The announcement positions Erikson, an esteemed nonprofit organization that educates child development professionals, serves vulnerable children and families, and influences early childhood policy, as a leader in trauma-focused care that is culturally responsive. Direct services provided by the center will include home visits, crisis intervention, early intervention clinics, trauma-informed diagnostic assessments, infant/early childhood mental health assessments and services, and medical diagnostic assessments.

In remarks delivered to the luncheon crowd of nearly 500 of Illinois’ most engaged and generous early childhood leaders, Erikson President and CEO Geoff Nagle said, “Our new center will anchor our work even more firmly in the community, expanding mental health services for infants, young children, and their families.” The center’s services will be “rooted in Erikson’s deep understanding of trauma, child development, and the role culture plays in families’ lives,” he added. Nagle also thanked the Pritzker Foundation and Cari and Michael Sacks for their generous philanthropic support of the Little Village center.
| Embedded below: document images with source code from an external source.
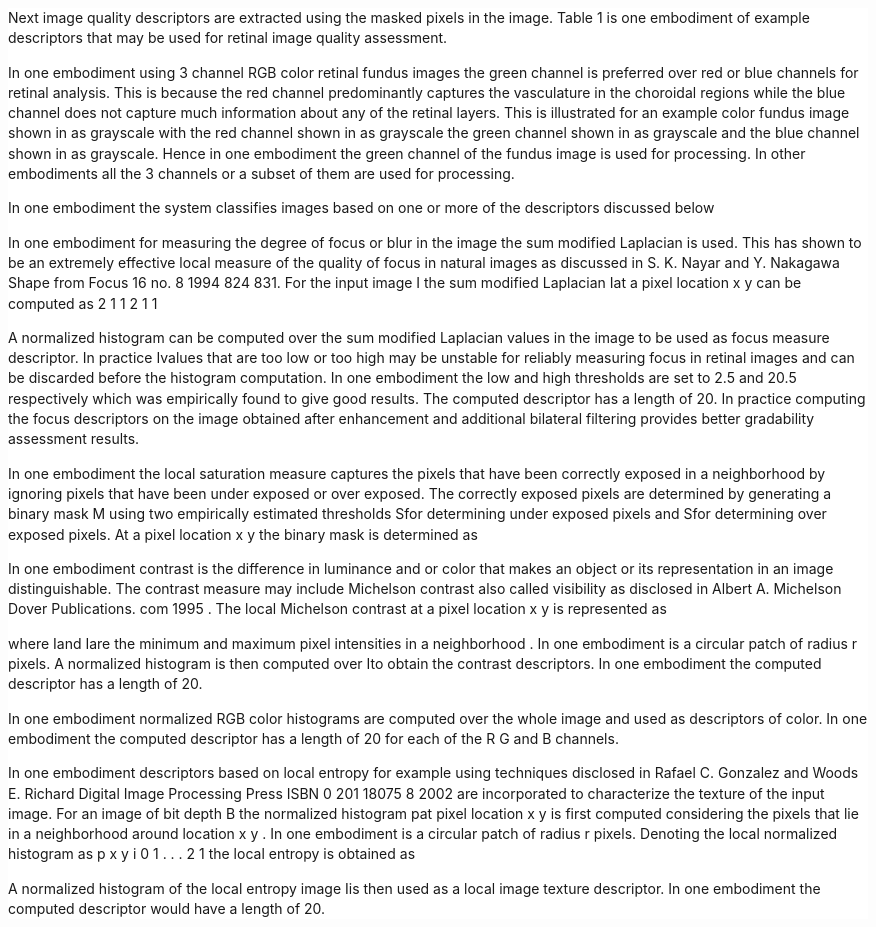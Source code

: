 Next image quality descriptors are extracted using the masked pixels in the image. Table 1 is one embodiment of example descriptors that may be used for retinal image quality assessment.

In one embodiment using 3 channel RGB color retinal fundus images the green channel is preferred over red or blue channels for retinal analysis. This is because the red channel predominantly captures the vasculature in the choroidal regions while the blue channel does not capture much information about any of the retinal layers. This is illustrated for an example color fundus image shown in as grayscale with the red channel shown in as grayscale the green channel shown in as grayscale and the blue channel shown in as grayscale. Hence in one embodiment the green channel of the fundus image is used for processing. In other embodiments all the 3 channels or a subset of them are used for processing.

In one embodiment the system classifies images based on one or more of the descriptors discussed below 

In one embodiment for measuring the degree of focus or blur in the image the sum modified Laplacian is used. This has shown to be an extremely effective local measure of the quality of focus in natural images as discussed in S. K. Nayar and Y. Nakagawa Shape from Focus 16 no. 8 1994 824 831. For the input image I the sum modified Laplacian Iat a pixel location x y can be computed as 2 1 1 2 1 1 

A normalized histogram can be computed over the sum modified Laplacian values in the image to be used as focus measure descriptor. In practice Ivalues that are too low or too high may be unstable for reliably measuring focus in retinal images and can be discarded before the histogram computation. In one embodiment the low and high thresholds are set to 2.5 and 20.5 respectively which was empirically found to give good results. The computed descriptor has a length of 20. In practice computing the focus descriptors on the image obtained after enhancement and additional bilateral filtering provides better gradability assessment results.

In one embodiment the local saturation measure captures the pixels that have been correctly exposed in a neighborhood by ignoring pixels that have been under exposed or over exposed. The correctly exposed pixels are determined by generating a binary mask M using two empirically estimated thresholds Sfor determining under exposed pixels and Sfor determining over exposed pixels. At a pixel location x y the binary mask is determined as 

In one embodiment contrast is the difference in luminance and or color that makes an object or its representation in an image distinguishable. The contrast measure may include Michelson contrast also called visibility as disclosed in Albert A. Michelson Dover Publications. com 1995 . The local Michelson contrast at a pixel location x y is represented as 

where Iand Iare the minimum and maximum pixel intensities in a neighborhood . In one embodiment is a circular patch of radius r pixels. A normalized histogram is then computed over Ito obtain the contrast descriptors. In one embodiment the computed descriptor has a length of 20.

In one embodiment normalized RGB color histograms are computed over the whole image and used as descriptors of color. In one embodiment the computed descriptor has a length of 20 for each of the R G and B channels.

In one embodiment descriptors based on local entropy for example using techniques disclosed in Rafael C. Gonzalez and Woods E. Richard Digital Image Processing Press ISBN 0 201 18075 8 2002 are incorporated to characterize the texture of the input image. For an image of bit depth B the normalized histogram pat pixel location x y is first computed considering the pixels that lie in a neighborhood around location x y . In one embodiment is a circular patch of radius r pixels. Denoting the local normalized histogram as p x y i 0 1 . . . 2 1 the local entropy is obtained as 

A normalized histogram of the local entropy image Iis then used as a local image texture descriptor. In one embodiment the computed descriptor would have a length of 20.
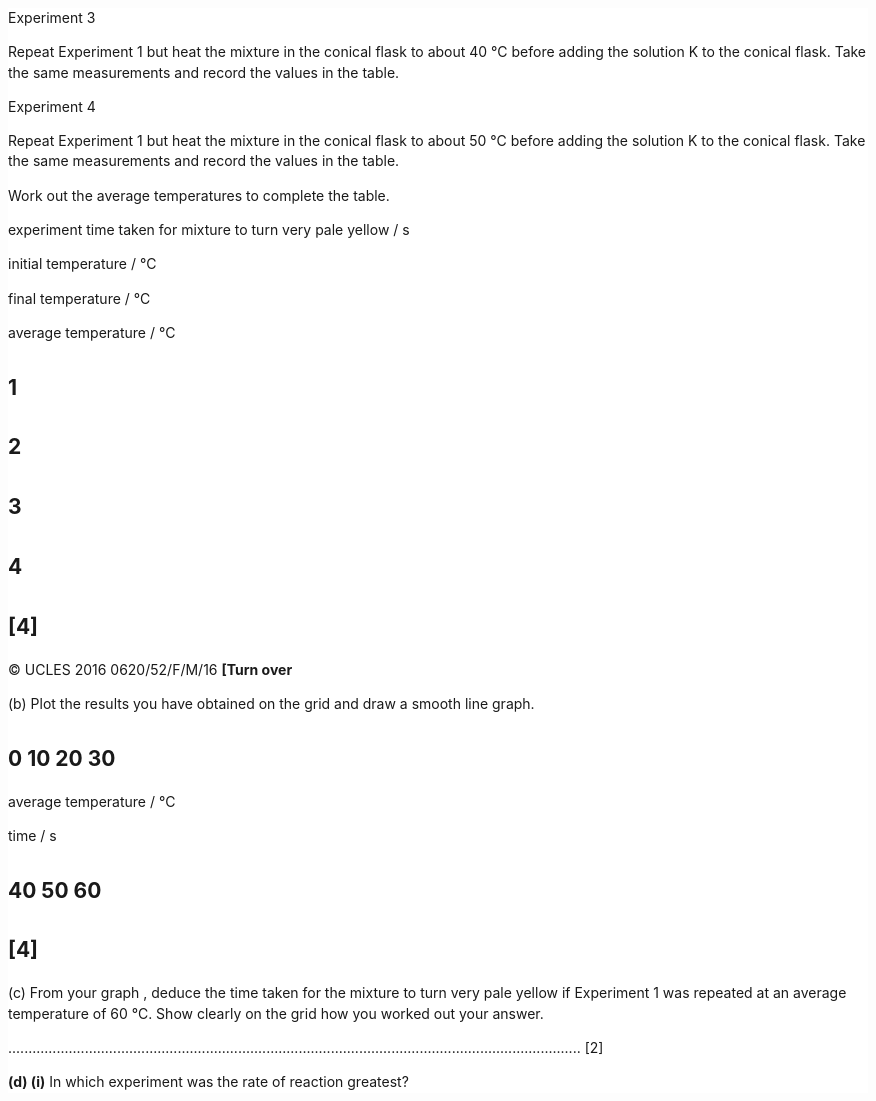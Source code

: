  Experiment 3 

 Repeat Experiment 1 but heat the mixture in the conical flask to about 40 °C before adding the solution K to the conical flask. Take the same measurements and record the values in the table. 

 Experiment 4 

 Repeat Experiment 1 but heat the mixture in the conical flask to about 50 °C before adding the solution K to the conical flask. Take the same measurements and record the values in the table. 

 Work out the average temperatures to complete the table. 

 experiment time taken for mixture to turn very pale yellow / s 

 initial temperature / °C 

 final temperature / °C 

 average temperature / °C 

## 1 

## 2 

## 3 

## 4 

## [4] 


© UCLES 2016 0620/52/F/M/16 **[Turn over** 

 (b) Plot the results you have obtained on the grid and draw a smooth line graph. 

## 0 10 20 30 

 average temperature / °C 

 time / s 

## 40 50 60 

## [4] 

 (c) From your graph , deduce the time taken for the mixture to turn very pale yellow if Experiment 1 was repeated at an average temperature of 60 °C. Show clearly on the grid how you worked out your answer. 

 .............................................................................................................................................. [2] 


**(d) (i)** In which experiment was the rate of reaction greatest?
Also announced at the 52nd annual luncheon was the news that contributions made to Erikson, which help fuel the institution’s critical work as a leader in the field of early childhood, reached a record-breaking $1.4 million dollars. An anonymous supporter will also match additional donations collected through December 1 up to $200,000 through a challenge grant. For more information on Erikson Institute’s Centers for Children and Families, visit https://www.erikson.edu/center-children-families/

Erikson Institute educates, inspires, and promotes leadership to serve the needs of children and families. We have the premier graduate school dedicated to child development. We provide direct services to our community’s most vulnerable children and families. We are leaders in influencing early childhood policy. We work tirelessly every day so that all children can achieve optimal educational, social, emotional, and physical well-being. At Erikson Institute, we know that investing in the early years of children will last a lifetime.